The double whammy was reported by the U.S. Department of Agriculture’s National Agricultural Statistics Service. Kathy King, the agency’s Pacific region director, was surprised by the decline last season and said coffee farmers reported that a labor shortage was largely to blame. The report also mentioned that the coffee berry borer pest remains an industry concern but that controlling measures are “showing signs of progress.” The coffee berry borer was found on Hawaii island in 2010 and later made its way to Oahu and Maui.
Louis Daniele, manager of Kau Coffee Mill on Hawaii island, said attracting laborers to pick coffee is particularly difficult because many local residents, especially younger folks, aren’t interested in such work. He also said attracting immigrant farm workers has been harder recently and that even filling retail jobs in the farm’s store has been challenging. “Labor is a big issue,” Daniele said. “We just don’t have access to the laborers.”
Hawaii’s unemployment rate since late 2016 has been under 3 percent, which economists generally consider full employment. For the last 10 months, Hawaii unemployment has ranged from 2 percent to 2.1 percent. The report said there actually were new farms that increased coverage of fruit-bearing coffee trees to 7,200 acres last season from 7,000 acres in the prior season.

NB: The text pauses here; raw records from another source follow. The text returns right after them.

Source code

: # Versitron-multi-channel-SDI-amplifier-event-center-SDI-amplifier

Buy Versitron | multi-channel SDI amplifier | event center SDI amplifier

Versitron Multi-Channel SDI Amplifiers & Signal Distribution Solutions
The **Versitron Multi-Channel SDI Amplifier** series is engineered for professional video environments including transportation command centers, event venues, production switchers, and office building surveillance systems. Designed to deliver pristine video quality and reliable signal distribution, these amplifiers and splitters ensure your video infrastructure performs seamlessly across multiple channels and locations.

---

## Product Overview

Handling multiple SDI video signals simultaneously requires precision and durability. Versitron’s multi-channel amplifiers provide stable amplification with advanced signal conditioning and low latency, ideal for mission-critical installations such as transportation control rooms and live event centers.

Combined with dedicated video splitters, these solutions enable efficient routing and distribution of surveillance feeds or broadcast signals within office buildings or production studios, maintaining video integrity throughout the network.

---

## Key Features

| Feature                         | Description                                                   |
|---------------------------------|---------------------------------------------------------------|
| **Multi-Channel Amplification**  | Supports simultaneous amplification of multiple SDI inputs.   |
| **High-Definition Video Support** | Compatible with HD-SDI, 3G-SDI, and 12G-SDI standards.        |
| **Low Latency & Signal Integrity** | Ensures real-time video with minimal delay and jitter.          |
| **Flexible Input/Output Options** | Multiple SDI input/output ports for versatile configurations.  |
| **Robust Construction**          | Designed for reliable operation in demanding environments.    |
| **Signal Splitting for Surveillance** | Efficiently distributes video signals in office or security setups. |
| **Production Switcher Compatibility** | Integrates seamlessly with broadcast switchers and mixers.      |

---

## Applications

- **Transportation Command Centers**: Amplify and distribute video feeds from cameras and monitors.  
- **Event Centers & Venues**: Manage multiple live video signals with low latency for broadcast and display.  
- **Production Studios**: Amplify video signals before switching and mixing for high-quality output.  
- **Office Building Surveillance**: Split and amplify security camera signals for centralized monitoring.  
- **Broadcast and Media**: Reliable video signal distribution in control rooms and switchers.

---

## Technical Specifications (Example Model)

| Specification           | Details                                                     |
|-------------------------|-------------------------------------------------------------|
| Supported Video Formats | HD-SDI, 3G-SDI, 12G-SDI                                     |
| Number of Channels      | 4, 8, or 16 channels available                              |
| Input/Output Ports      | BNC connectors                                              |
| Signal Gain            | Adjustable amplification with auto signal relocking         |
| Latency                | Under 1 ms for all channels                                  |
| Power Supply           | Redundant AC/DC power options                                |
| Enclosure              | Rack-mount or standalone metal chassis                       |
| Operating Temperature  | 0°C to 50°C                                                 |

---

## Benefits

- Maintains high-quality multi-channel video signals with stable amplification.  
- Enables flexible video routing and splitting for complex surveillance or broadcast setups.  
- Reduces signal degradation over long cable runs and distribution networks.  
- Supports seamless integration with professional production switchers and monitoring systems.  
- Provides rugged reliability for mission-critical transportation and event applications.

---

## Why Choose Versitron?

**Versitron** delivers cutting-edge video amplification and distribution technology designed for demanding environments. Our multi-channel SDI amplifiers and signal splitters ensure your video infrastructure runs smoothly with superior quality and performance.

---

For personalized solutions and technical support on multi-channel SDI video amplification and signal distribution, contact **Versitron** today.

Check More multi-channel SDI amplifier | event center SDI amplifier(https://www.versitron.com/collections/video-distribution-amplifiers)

However, average yield decreased and resulted in 24.6 million pounds of coffee sold last season compared with 28.6 million pounds in the prior season. The average price farmers received per pound of coffee was $1.78 last season, up from $1.71 in the prior season.
Figures in the report for two seasons before the last season were revised downward for an unexplained reason, and resulted in coffee values being lowered to $48.9 million from $54.2 million in the 2016-17 season and to $46.7 million from $62.6 million in the 2015-16 season.
King said the revisions were made by USDA officials in Washington, D.C., and that she’s not sure why. An explanation could not be obtained by the Honolulu Star-Advertiser from an agency statistician for coffee in Washington, D.C.
The agency’s reports are based on surveys of coffee growers and millers conducted with the assistance of the state Department of Agriculture. The federal agency states generally that survey data is used to make estimates and that the estimates are reviewed for errors, reasonableness and consistency.
The National Agricultural Statistics Service changed the way it measures coffee production, prices and value in 2014 to better reflect the dominant form of sales by farms.
Since 2014, production and sale values have been based on cherry coffee, which is the bean covered by its red fruit after being picked from trees. Removing the fruit produces what is called parchment coffee, which is the green bean covered by a fibrous membrane.
Hawaii coffee farmers sell beans in three forms — cherry, parchment and green — though most sell cherry coffee. Prior to 2014, USDA converted all coffee to a parchment equivalent for its reports. Because of that, data before and after 2014 cannot fairly be compared.
A season is defined as starting in late summer and extending to early the following year, though coffee harvesting happens year-round in Hawaii.